Y el mismo Fontana lo confirma en su obra: “De hecho, la mayoría de los avances sociales logrados en los siglos XIX y XX, desde la limitación de la jornada de trabajo o el salario mínimo y hasta el sistema de pensiones, unos avances de los que no sólo se beneficiaron los trabajadores sino el conjunto de la sociedad, se debieron a esta lucha: sin la fuerza negociadora de los sindicatos nunca hubiera habido [lo que se conoció después, como] `estado del bienestar´”.
La afirmación del marxismo y, por lo que vemos, confirmada también por Josep Fontana, se había visto reforzada con la manipulación del término “estado de bienestar” creado contra las clases dominadas por los ideólogos del imperialismo europeo y estadounidense, después de los años que van de 1945 a 1975 con la victoria sobre el fascismo en la Segunda Guerra Mundial. Pero, sobre todo, ya desde 1917, con la aparición en el mundo del primer Estado proletario conseguido en Rusia por el triunfo de la revolución bolchevique.
El escritor catalán lo dijo así: “De hecho, toda la historia del siglo XX, desde 1917 hasta los años setenta, estuvo condicionada por el gran miedo al comunismo, agravado al producirse la crisis económica de los años treinta, con sus secuelas de paro y hambre, que parecían anunciar la caducidad del capitalismo”. Y luego agregó: “[…] este mismo miedo dio también pie a políticas que querían mantener la versión liberal del proyecto de progreso social, con la introducción de medidas reformistas, como las que F. D. Roosvelt planteó con el New Deal (nuevo trato) en los Estados Unidos, que continuarían vigentes después del fin de la guerra”
“Y la verdad es que, por lo menos en el plano de las relaciones entre el capital y el trabajo, las cosas comenzaron bien en esta “edad de oro del capitalismo” que se suele fechar entre 1948 y 1973”; así lo afirmó Fontana.
Y dijo más: “pero hacia 1975 parecía claro que el triunfo de la Unión Soviética en la guerra fría era imposible, y que no había que temer al comunismo; [y el New Deal llegó a su fin]. No era necesario seguir pactando: había llegado la hora de restablecer la plena autoridad del patrón como en los primeros tiempos de la industrialización, cuando no había límites para las horas de trabajo exigidas, ni se negociaba por los salarios. Así comenzó lo que Paul Krugman llamó “la gran divergencia”, el proceso por el cual se produjo el enriquecimiento gradual de los más ricos y el empobrecimiento de todos los demás, que sigue en plena vigencia en la actualidad”.
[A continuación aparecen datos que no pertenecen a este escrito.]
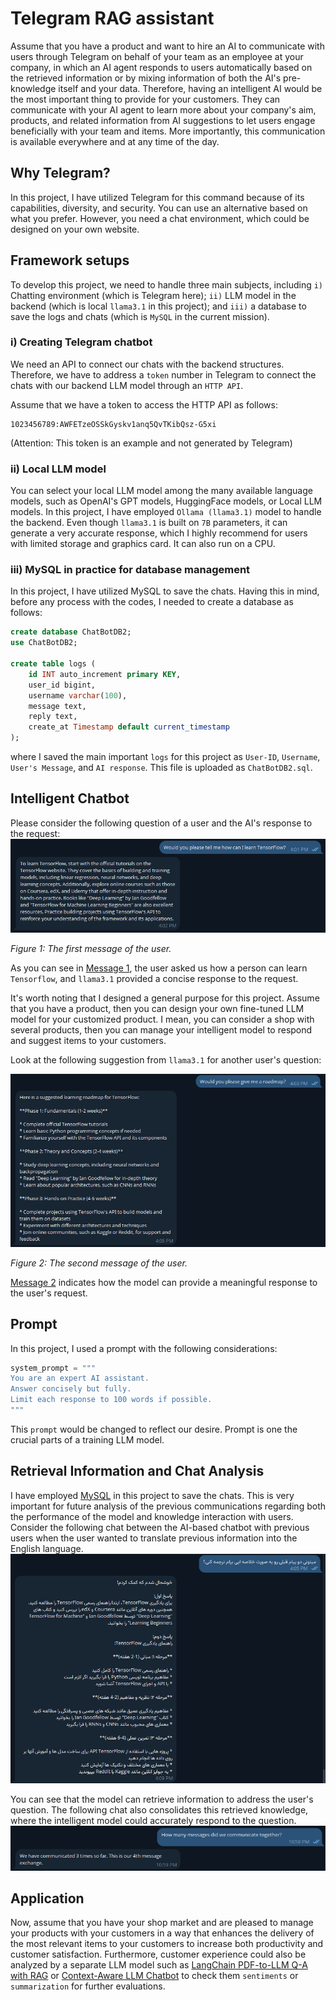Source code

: # Telegram RAG assistant
Assume that you have a product and want to hire an AI to communicate with users through Telegram on behalf of your team as an employee at your company, in which an AI agent responds to users automatically based on the retrieved information or by mixing information of both the AI's pre-knowledge itself and your data. Therefore, having an intelligent AI would be the most important thing to provide for your customers. They can communicate with your AI agent to learn more about your company's aim, products, and related information from AI suggestions to let users engage beneficially with your team and items. More importantly, this communication is available everywhere and at any time of the day.

## Why Telegram?
In this project, I have utilized Telegram for this command because of its capabilities, diversity, and security. You can use an alternative based on what you prefer. However, you need a chat environment, which could be designed on your own website.

## Framework setups
To develop this project, we need to handle three main subjects, including ```i)``` Chatting environment (which is Telegram here); ```ii)``` LLM model in the backend (which is local ```llama3.1``` in this project); and ```iii)``` a database to save the logs and chats (which is ```MySQL``` in the current mission).

### i) Creating Telegram chatbot
We need an API to connect our chats with the backend structures. Therefore, we have to address a ```token``` number in Telegram to connect the chats with our backend LLM model through an ```HTTP API```.

Assume that we have a token to access the HTTP API as follows:
```
1023456789:AWFETzeOSSkGyskv1anq5QvTKibQsz-G5xi
```
(Attention: This token is an example and not generated by Telegram)
### ii) Local LLM model
You can select your local LLM model among the many available language models, such as OpenAI's GPT models, HuggingFace models, or Local LLM models. In this project, I have employed ```Ollama (llama3.1)``` model to handle the backend. Even though ```llama3.1``` is built on ```7B``` parameters, it can generate a very accurate response, which I highly recommend for users with limited storage and graphics card. It can also run on a CPU.

### iii) MySQL in practice for database management
In this project, I have utilized MySQL to save the chats. Having this in mind, before any process with the codes, I needed to create a database as follows:
<a name="MySQLCode"></a>
```SQL
create database ChatBotDB2;
use ChatBotDB2;

create table logs (
	id INT auto_increment primary KEY,
    user_id bigint,
    username varchar(100),
    message text,
    reply text,
    create_at Timestamp default current_timestamp
);
```
where I saved the main important ```logs``` for this project as ```User-ID```, ```Username```, ```User's Message```, and ```AI response```.
This file is uploaded as ```ChatBotDB2.sql```.

## Intelligent Chatbot
Please consider the following question of a user and the AI's response to the request:
<a name="fig-Mess1"></a>
![Figure 1](Images/Im_01.png)

*Figure 1: The first message of the user.*

As you can see in [Message 1](#fig-Mess1), the user asked us how a person can learn ```Tensorflow```, and ```llama3.1``` provided a concise response to the request.

It's worth noting that I designed a general purpose for this project. Assume that you have a product, then you can design your own fine-tuned LLM model for your customized product. I mean, you can consider a shop with several products, then you can manage your intelligent model to respond and suggest items to your customers.

Look at the following suggestion from ```llama3.1``` for another user's question:

<a name="fig-Mess2"></a>
![Figure 2](Images/Im_02.png)

*Figure 2: The second message of the user.*

[Message 2](#fig-Mess2) indicates how the model can provide a meaningful response to the user's request.

## Prompt
In this project, I used a prompt with the following considerations:
```python
system_prompt = """
You are an expert AI assistant.
Answer concisely but fully.
Limit each response to 100 words if possible.
"""
```
This ```prompt``` would be changed to reflect our desire. Prompt is one the crucial parts of a training LLM model.

## Retrieval Information and Chat Analysis
I have employed [MySQL](#MySQLCode) in this project to save the chats.
This is very important for future analysis of the previous communications regarding both the performance of the model and knowledge interaction with users.
Consider the following chat between the AI-based chatbot with previous users when the user wanted to translate previous information into the English language.
![](Images/Im_03.png)

You can see that the model can retrieve information to address the user's question. The following chat also consolidates this retrieved knowledge, where the intelligent model could accurately respond to the question. 
![](Images/Im_04.png)

## Application
Now, assume that you have your shop market and are pleased to manage your products with your customers in a way that enhances the delivery of the most relevant items to your customers to increase both productivity and customer satisfaction.
Furthermore, customer experience could also be analyzed by a separate LLM model such as [LangChain PDF-to-LLM Q-A with RAG](https://github.com/CyrusHasanvand/LangChain-PDF-to-LLM-Q-A-with-RAG) or [Context-Aware LLM Chatbot](https://github.com/CyrusHasanvand/Content-aware-chatbot-with-LLM-) to check them ```sentiments``` or ```summarization``` for further evaluations.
Y sigue: “Esta “gran divergencia” que anunciaba el fin de una época de paz social no nació por causas económicas, por la dinámica de los mercados o por los avances de la tecnología, sino por causas políticas: la manipulación de leyes y las reglas por obra de quienes podían pagar negociadores, legisladores y abogados para realizar sus encargos. Los empresarios lograron así el control de una política que se compra y se vende, y consiguieron bloquear las leyes que podrían obligarles a aumentar sus costes. […] Los políticos cumplen además su cometido encargándose de rebajar sistemáticamente los impuestos a las grandes fortunas, y toleran las argucias legales que los más ricos utilizan para no pagarlos”.
Hasta aquí dejo lo que conviene rescatar, por sernos de suma utilidad para los tiempos que vivimos, de la obra que hemos referido.
Hace unos días, el país se conmocionó electoralmente para entregar casi todo el poder de la nación a una mujer y su partido, que promete instaurar “el segundo piso de la Cuarta Transformación” inventada por su mentor. Pero ya vimos lo que significó hasta nuestros días “la gran divergencia” definida por Krugman. La Transformación que busca la presidenta electa, ¿transformará en más ricos a los ricos conforme al mandato del imperialismo norteamericano?, o, por el contrario, ¿revivirá un New Deal sólo para los mexicanos? Esperemos al veredicto de la historia.